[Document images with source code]
▬▬▬▬▬▬

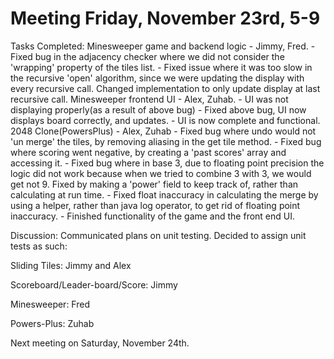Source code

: # Meeting Friday, November 23rd, 5-9

Tasks Completed:
Minesweeper game and backend logic - Jimmy, Fred. 
    - Fixed bug in the adjacency checker where we did not consider the 'wrapping' property of the
    tiles list.
    - Fixed issue where it was too slow in the recursive 'open' algorithm, since we were updating
    the display with every recursive call. Changed implementation to only update display at last
    recursive call.
Minesweeper frontend UI - Alex, Zuhab.
    - UI was not displaying properly(as a result of above bug)
    - Fixed above bug, UI now displays board correctly, and updates.
    - UI is now complete and functional.
2048 Clone(PowersPlus) - Alex, Zuhab
    - Fixed bug where undo would not 'un merge' the tiles, by removing aliasing in the get tile method.
    - Fixed bug where scoring went negative, by creating a 'past scores' array and accessing it.
    - Fixed bug where in base 3, due to floating point precision the logic did not work because when
    we tried to combine 3 with 3, we would get not 9. Fixed by making a 'power' field to keep track
    of, rather than calculating at run time.
    - Fixed float inaccuracy in calculating the merge by using a helper, rather than java log 
    operator, to get rid of floating point inaccuracy.
    - Finished functionality of the game and the front end UI.
    
Discussion:
Communicated plans on unit testing. Decided to assign unit tests as such:

Sliding Tiles: Jimmy and Alex

Scoreboard/Leader-board/Score: Jimmy

Minesweeper: Fred

Powers-Plus: Zuhab

Next meeting on Saturday, November 24th.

▬▬▬▬▬▬

> _GOAL OF THE EXERCISE_: All lines in the preceding records that hold the word "above" need to be copied.

> _RESPONSE BOX_:
    - UI was not displaying properly(as a result of above bug)
    - Fixed above bug, UI now displays board correctly, and updates.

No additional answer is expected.